The New Drug Cabinet

President Trump has appointed his election campaign manager to be in charge of the opioid epidemic agenda in the White House. Kellyanne Conway, who has no experience with drug policy, public health, or law enforcement, has reportedly been squeezing out important and professional members of the Government’s drug policy professionals from planning meetings and public health reform agenda.

Trump also just enforced massive budget cuts to what was previously the main vein for drug policy and reform, the Office of National Drug Control Policy, which now has no director of the office, and the chief of staff was fired by Trump this last year. The current acting director of the ONDCP has reportedly been invited to none of Conway’s opioid epidemic planning meetings.

Even more so on the same line as a Reagan era war on drugs, President Trump’s major plans of actions are increased advertisement about the dangers of drug use (i.e., Just Say No) and increased spending on border control and foreign policing.

Despite naming New Jersey Governor Chris Christie to the position of Chair of the Commission on Combating Drug Addiction and the Opioid Crisis, Trump has not taken a single recommendation or plan of action from the commission. Christie has presented well thought out ideas such as access to treatment for addicts, increased education about safe prescribing for medical professionals, and community-based programs to approach addiction. All of which, have gone unnoticed.

The Sessions Trail

Hitting major cities in Florida from Tampa to Key West, Sessions promoted a new approach to battling the deadly opioid epidemic, and even acknowledge that this one would have to be different than the last War on Drugs.

“We all got to figure out how we’re going to change. It cannot be business as usual… It hasn’t been effective. Things have changed, and we have to change.” However, all of his proposed plans of actions were ones that have been used in drug epidemics past. So, the summit was less about Session’s offering up new ideas, and more about local government agencies, law enforcement, and public health officials coming up with new strategies.
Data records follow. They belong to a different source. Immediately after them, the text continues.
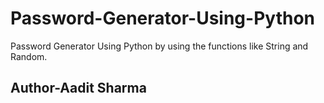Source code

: # Password-Generator-Using-Python
Password Generator Using Python by using the functions like String and Random.
<h2>Author-Aadit Sharma</h2>
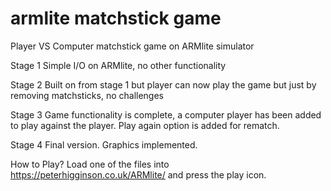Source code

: # armlite matchstick game
 Player VS Computer matchstick game on ARMlite simulator

Stage 1
    Simple I/O on ARMlite, no other functionality

Stage 2
    Built on from stage 1 but player can now play the game but just by removing matchsticks, no challenges

Stage 3
    Game functionality is complete, a computer player has been added to play against the player. Play again option is added for rematch.

Stage 4
    Final version. Graphics implemented.

How to Play?
Load one of the files into https://peterhigginson.co.uk/ARMlite/ and press the play icon.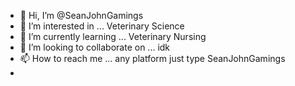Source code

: - 👋 Hi, I’m @SeanJohnGamings
- 👀 I’m interested in ... Veterinary Science
- 🌱 I’m currently learning ... Veterinary Nursing
- 💞️ I’m looking to collaborate on ... idk
- 📫 How to reach me ... any platform just type SeanJohnGamings
-

<!---
SeanJohnGamings/SeanJohnGamings is a ✨ special ✨ repository because its `README.md` (this file) appears on your GitHub profile.
You can click the Preview link to take a look at your changes.
--->
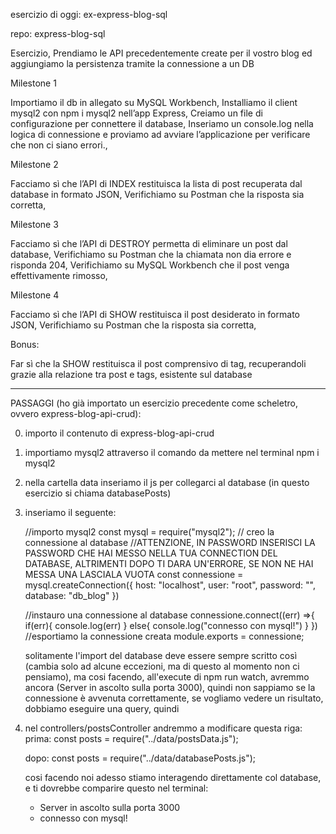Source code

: esercizio di oggi: ex-express-blog-sql

repo: express-blog-sql

Esercizio,
Prendiamo le API precedentemente create per il vostro blog ed aggiungiamo la persistenza tramite la connessione a un DB

Milestone 1

Importiamo il db in allegato su MySQL Workbench,
Installiamo il client mysql2 con npm i mysql2 nell’app Express,
Creiamo un file di configurazione per connettere il database,
Inseriamo un console.log nella logica di connessione e proviamo ad avviare l’applicazione per verificare che non ci siano errori.,

Milestone 2

Facciamo sì che l’API di INDEX restituisca la lista di post recuperata dal database in formato JSON,
Verifichiamo su Postman che la risposta sia corretta,

Milestone 3 

Facciamo sì che l’API di DESTROY permetta di eliminare un post dal database,
Verifichiamo su Postman che la chiamata non dia errore e risponda 204,
Verifichiamo su MySQL Workbench che il post venga effettivamente rimosso,

Milestone 4

Facciamo sì che l’API di SHOW restituisca il post desiderato in formato JSON,
Verifichiamo su Postman che la risposta sia corretta,

Bonus:

Far sì che la SHOW restituisca il post comprensivo di tag, recuperandoli grazie alla relazione tra post e tags, esistente sul database



______________________________________________________________________________


PASSAGGI (ho già importato un esercizio precedente come scheletro, ovvero express-blog-api-crud):

0) importo il contenuto di express-blog-api-crud

1) importiamo mysql2 attraverso il comando da mettere nel terminal npm i mysql2

2) nella cartella data inseriamo il js per collegarci al database (in questo esercizio si chiama databasePosts)

3) inseriamo il seguente:

    //importo mysql2
    const mysql = require("mysql2");
    // creo la connessione al database
    //ATTENZIONE, IN PASSWORD INSERISCI LA PASSWORD CHE HAI MESSO NELLA TUA CONNECTION DEL DATABASE, ALTRIMENTI DOPO TI DARA UN'ERRORE, SE NON NE HAI MESSA UNA LASCIALA VUOTA
    const connessione = mysql.createConnection({
        host: "localhost",
        user: "root",
        password: "",            
        database: "db_blog"
    })


    //instauro una connessione al database
    connessione.connect((err) =>{
        if(err){
            console.log(err)
        }
        else{
            console.log("connesso con mysql!")
        }
    })
    //esportiamo la connessione creata
    module.exports = connessione;

    solitamente l'import del database deve essere sempre scritto così (cambia solo ad alcune eccezioni, ma di questo al momento non ci pensiamo), ma cosi facendo, all'execute di npm run watch, avremmo ancora (Server in ascolto sulla porta 3000), quindi non sappiamo se la connessione è avvenuta correttamente, se vogliamo vedere un risultato, dobbiamo eseguire una query, quindi

4) nel controllers/postsController andremmo a modificare questa riga:
    prima:
    const posts = require("../data/postsData.js");

    dopo:
    const posts = require("../data/databasePosts.js");

    cosi facendo noi adesso stiamo interagendo direttamente col database, e ti dovrebbe comparire questo nel terminal:

    - Server in ascolto sulla porta 3000
    - connesso con mysql!


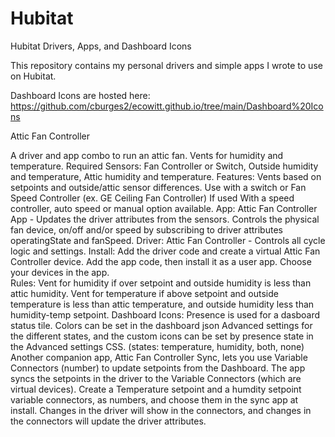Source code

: # Hubitat
Hubitat Drivers, Apps, and Dashboard Icons

This repository contains my personal drivers and simple apps I wrote to use on Hubitat. 

Dashboard Icons are hosted here: https://github.com/cburges2/ecowitt.github.io/tree/main/Dashboard%20Icons

Attic Fan Controller

A driver and app combo to run an attic fan. Vents for humidity and temperature.
Required Sensors: Fan Controller or Switch, Outside humidity and temperature, Attic humidity and temperature. 
Features: Vents based on setpoints and outside/attic sensor differences. Use with a switch or Fan Speed Controller (ex. GE Ceiling Fan Controller) If used With a speed controller, auto speed or manual option available. 
App: Attic Fan Controller App - Updates the driver attributes from the sensors. Controls the physical fan device, on/off and/or speed by subscribing to driver    attributes operatingState and fanSpeed. 
Driver: Attic Fan Controller - Controls all cycle logic and settings. 
Install: Add the driver code and create a virtual Attic Fan Controller device.  Add the app code, then install it as a user app. Choose your devices in the app.   
Rules: Vent for humidity if over setpoint and outside humidity is less than attic humidity. Vent for temperature if above setpoint and outside temperature is less than attic temperature, and outside humidity less than humidity-temp setpoint. 
Dashboard Icons: Presence is used for a dasboard status tile.  Colors can be set in the dashboard json Advanced settings for the different states, and the custom icons can be set by presence state in the Advanced settings CSS. (states: temperature, humidity, both, none)
Another companion app, Attic Fan Controller Sync, lets you use Variable Connectors (number) to update setpoints from the Dashboard. The app syncs the setpoints in the driver to the Variable Connectors (which are virtual devices). Create a Temperature setpoint and a humdity setpoint variable connectors, as numbers, and choose them in the sync app at install. Changes in the driver will show in the connectors, and changes in the connectors will update the driver attributes.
One hot topic that has not been hit on by literally any of the Trump Administrations opioid cabinet members, is the role those big pharmaceutical companies have to play in the opioid epidemic. While yes, a large portion of Fentanyl and illegal drugs are being imported from overseas, those amounts are dwarfed in comparison to the number of opioid pills that are being sold by U.S. Pharmaceutical companies, to U.S Citizens, each year.

Local Government

Florida state Governor Rick Scott has been very vocal about his ideas for real progress in the battle against the opioid epidemic. His four measures have widely been agreed upon and have started taking shape in other states, as they are manageable and achievable short-term goals that can be picked away at ASAP.

By increasing funding for substance abuse treatment and law enforcement, raising awareness and punishment for medical providers who practice unsafe prescribing habits, by allowing no more than three days worth of opioids to treat acute pain for patients, and by expanding the prescription drug monitoring program, Scott hopes to make a serious dent in the states current death toll from the opioid epidemic.

During his summit in Tampa, Sessions touched on the current death toll in Florida, “In just one year, we lost 5,700 Floridians… And as we all know, these are not numbers — these are moms, dads, daughters, spouses, friends, and neighbors.”

As for the rest of the country, we can only hope that these moms, dads, daughters, spouses, friends, and neighbors, don’t follow the same suit as those affected the war on drugs in the 80’s, and end up incarcerated.